PROBLEM REQUIREMENTS>
Starting at the first line and ending at the last, reproduce the records below exactly.

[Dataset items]

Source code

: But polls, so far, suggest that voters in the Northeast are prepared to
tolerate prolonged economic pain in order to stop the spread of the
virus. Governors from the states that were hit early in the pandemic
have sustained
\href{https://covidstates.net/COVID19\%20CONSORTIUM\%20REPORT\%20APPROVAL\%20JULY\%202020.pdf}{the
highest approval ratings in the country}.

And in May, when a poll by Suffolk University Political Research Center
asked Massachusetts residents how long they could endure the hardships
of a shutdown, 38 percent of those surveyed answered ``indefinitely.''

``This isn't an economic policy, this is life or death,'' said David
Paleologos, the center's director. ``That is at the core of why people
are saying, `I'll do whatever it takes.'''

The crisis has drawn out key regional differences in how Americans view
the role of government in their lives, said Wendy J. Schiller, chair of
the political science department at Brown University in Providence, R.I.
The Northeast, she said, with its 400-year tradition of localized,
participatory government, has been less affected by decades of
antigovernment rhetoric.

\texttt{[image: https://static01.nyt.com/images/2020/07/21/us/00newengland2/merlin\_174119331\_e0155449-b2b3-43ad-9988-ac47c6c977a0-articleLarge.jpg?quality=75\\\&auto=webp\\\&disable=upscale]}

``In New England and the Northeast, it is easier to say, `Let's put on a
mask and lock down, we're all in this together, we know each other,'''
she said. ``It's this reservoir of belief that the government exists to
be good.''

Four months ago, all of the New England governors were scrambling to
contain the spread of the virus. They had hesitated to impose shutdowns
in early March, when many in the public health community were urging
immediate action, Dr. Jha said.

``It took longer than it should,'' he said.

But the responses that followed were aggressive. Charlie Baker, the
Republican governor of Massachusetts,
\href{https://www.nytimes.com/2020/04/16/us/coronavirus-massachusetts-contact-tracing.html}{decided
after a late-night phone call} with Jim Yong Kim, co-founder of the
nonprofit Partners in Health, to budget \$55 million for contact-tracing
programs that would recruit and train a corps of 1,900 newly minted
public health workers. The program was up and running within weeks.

YOUR RESPONSE>
Source code

: But polls, so far, suggest that voters in the Northeast are prepared to
tolerate prolonged economic pain in order to stop the spread of the
virus. Governors from the states that were hit early in the pandemic
have sustained
\href{https://covidstates.net/COVID19\%20CONSORTIUM\%20REPORT\%20APPROVAL\%20JULY\%202020.pdf}{the
highest approval ratings in the country}.

And in May, when a poll by Suffolk University Political Research Center
asked Massachusetts residents how long they could endure the hardships
of a shutdown, 38 percent of those surveyed answered ``indefinitely.''

``This isn't an economic policy, this is life or death,'' said David
Paleologos, the center's director. ``That is at the core of why people
are saying, `I'll do whatever it takes.'''

The crisis has drawn out key regional differences in how Americans view
the role of government in their lives, said Wendy J. Schiller, chair of
the political science department at Brown University in Providence, R.I.
The Northeast, she said, with its 400-year tradition of localized,
participatory government, has been less affected by decades of
antigovernment rhetoric.

\texttt{[image: https://static01.nyt.com/images/2020/07/21/us/00newengland2/merlin\_174119331\_e0155449-b2b3-43ad-9988-ac47c6c977a0-articleLarge.jpg?quality=75\\\&auto=webp\\\&disable=upscale]}

``In New England and the Northeast, it is easier to say, `Let's put on a
mask and lock down, we're all in this together, we know each other,'''
she said. ``It's this reservoir of belief that the government exists to
be good.''

Four months ago, all of the New England governors were scrambling to
contain the spread of the virus. They had hesitated to impose shutdowns
in early March, when many in the public health community were urging
immediate action, Dr. Jha said.

``It took longer than it should,'' he said.

But the responses that followed were aggressive. Charlie Baker, the
Republican governor of Massachusetts,
\href{https://www.nytimes.com/2020/04/16/us/coronavirus-massachusetts-contact-tracing.html}{decided
after a late-night phone call} with Jim Yong Kim, co-founder of the
nonprofit Partners in Health, to budget \$55 million for contact-tracing
programs that would recruit and train a corps of 1,900 newly minted
public health workers. The program was up and running within weeks.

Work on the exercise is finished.